• **TASK OBJECTIVE**: Whenever a line of the records below contains the word "Automated", copy that line.

• **TASK INPUT**:
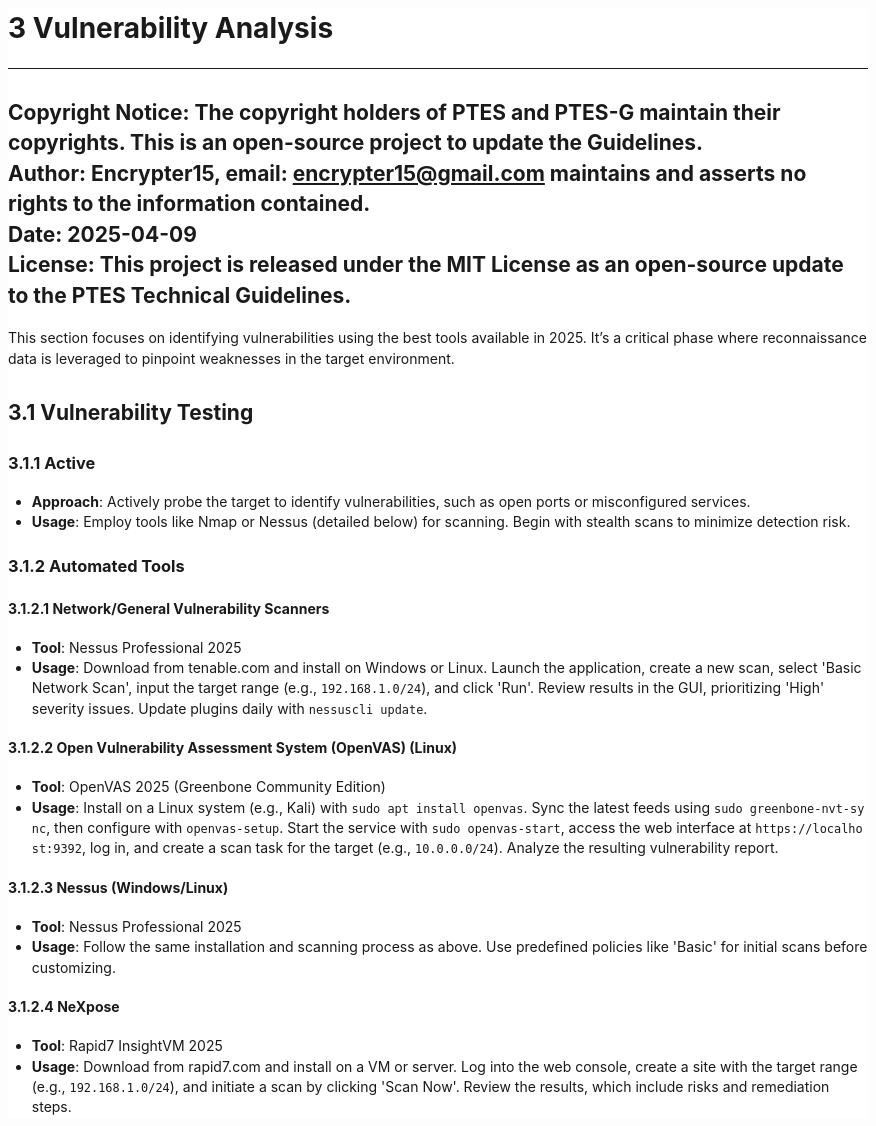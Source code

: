 # 3 Vulnerability Analysis

---
**Copyright Notice**: The copyright holders of PTES and PTES-G maintain their copyrights. This is an open-source project to update the Guidelines.  
**Author**: Encrypter15, email: encrypter15@gmail.com maintains and asserts no rights to the information contained.  
**Date**: 2025-04-09  
**License**: This project is released under the MIT License as an open-source update to the PTES Technical Guidelines.  
---


This section focuses on identifying vulnerabilities using the best tools available in 2025. It’s a critical phase where reconnaissance data is leveraged to pinpoint weaknesses in the target environment.

## 3.1 Vulnerability Testing
### 3.1.1 Active
- **Approach**: Actively probe the target to identify vulnerabilities, such as open ports or misconfigured services.
- **Usage**: Employ tools like Nmap or Nessus (detailed below) for scanning. Begin with stealth scans to minimize detection risk.

### 3.1.2 Automated Tools
#### 3.1.2.1 Network/General Vulnerability Scanners
- **Tool**: Nessus Professional 2025
- **Usage**: Download from tenable.com and install on Windows or Linux. Launch the application, create a new scan, select 'Basic Network Scan', input the target range (e.g., `192.168.1.0/24`), and click 'Run'. Review results in the GUI, prioritizing 'High' severity issues. Update plugins daily with `nessuscli update`.

#### 3.1.2.2 Open Vulnerability Assessment System (OpenVAS) (Linux)
- **Tool**: OpenVAS 2025 (Greenbone Community Edition)
- **Usage**: Install on a Linux system (e.g., Kali) with `sudo apt install openvas`. Sync the latest feeds using `sudo greenbone-nvt-sync`, then configure with `openvas-setup`. Start the service with `sudo openvas-start`, access the web interface at `https://localhost:9392`, log in, and create a scan task for the target (e.g., `10.0.0.0/24`). Analyze the resulting vulnerability report.

#### 3.1.2.3 Nessus (Windows/Linux)
- **Tool**: Nessus Professional 2025
- **Usage**: Follow the same installation and scanning process as above. Use predefined policies like 'Basic' for initial scans before customizing.

#### 3.1.2.4 NeXpose
- **Tool**: Rapid7 InsightVM 2025
- **Usage**: Download from rapid7.com and install on a VM or server. Log into the web console, create a site with the target range (e.g., `192.168.1.0/24`), and initiate a scan by clicking 'Scan Now'. Review the results, which include risks and remediation steps.
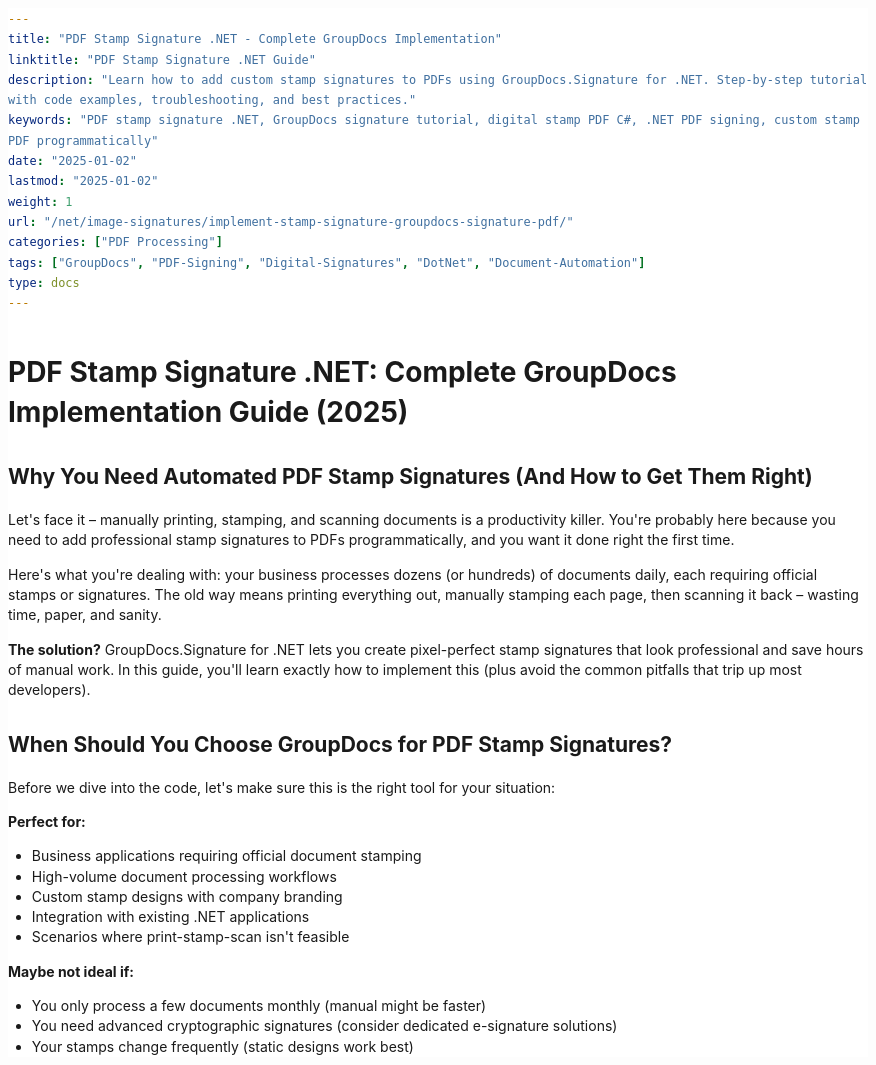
 ```yaml
---
title: "PDF Stamp Signature .NET - Complete GroupDocs Implementation"
linktitle: "PDF Stamp Signature .NET Guide"
description: "Learn how to add custom stamp signatures to PDFs using GroupDocs.Signature for .NET. Step-by-step tutorial with code examples, troubleshooting, and best practices."
keywords: "PDF stamp signature .NET, GroupDocs signature tutorial, digital stamp PDF C#, .NET PDF signing, custom stamp PDF programmatically"
date: "2025-01-02"
lastmod: "2025-01-02"
weight: 1
url: "/net/image-signatures/implement-stamp-signature-groupdocs-signature-pdf/"
categories: ["PDF Processing"]
tags: ["GroupDocs", "PDF-Signing", "Digital-Signatures", "DotNet", "Document-Automation"]
type: docs
---
```

# PDF Stamp Signature .NET: Complete GroupDocs Implementation Guide (2025)

## Why You Need Automated PDF Stamp Signatures (And How to Get Them Right)

Let's face it – manually printing, stamping, and scanning documents is a productivity killer. You're probably here because you need to add professional stamp signatures to PDFs programmatically, and you want it done right the first time.

Here's what you're dealing with: your business processes dozens (or hundreds) of documents daily, each requiring official stamps or signatures. The old way means printing everything out, manually stamping each page, then scanning it back – wasting time, paper, and sanity.

**The solution?** GroupDocs.Signature for .NET lets you create pixel-perfect stamp signatures that look professional and save hours of manual work. In this guide, you'll learn exactly how to implement this (plus avoid the common pitfalls that trip up most developers).

## When Should You Choose GroupDocs for PDF Stamp Signatures?

Before we dive into the code, let's make sure this is the right tool for your situation:

**Perfect for:**
- Business applications requiring official document stamping
- High-volume document processing workflows
- Custom stamp designs with company branding
- Integration with existing .NET applications
- Scenarios where print-stamp-scan isn't feasible

**Maybe not ideal if:**
- You only process a few documents monthly (manual might be faster)
- You need advanced cryptographic signatures (consider dedicated e-signature solutions)
- Your stamps change frequently (static designs work best)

• **SOLUTION**:
### 3.1.2 Automated Tools
## Why You Need Automated PDF Stamp Signatures (And How to Get Them Right)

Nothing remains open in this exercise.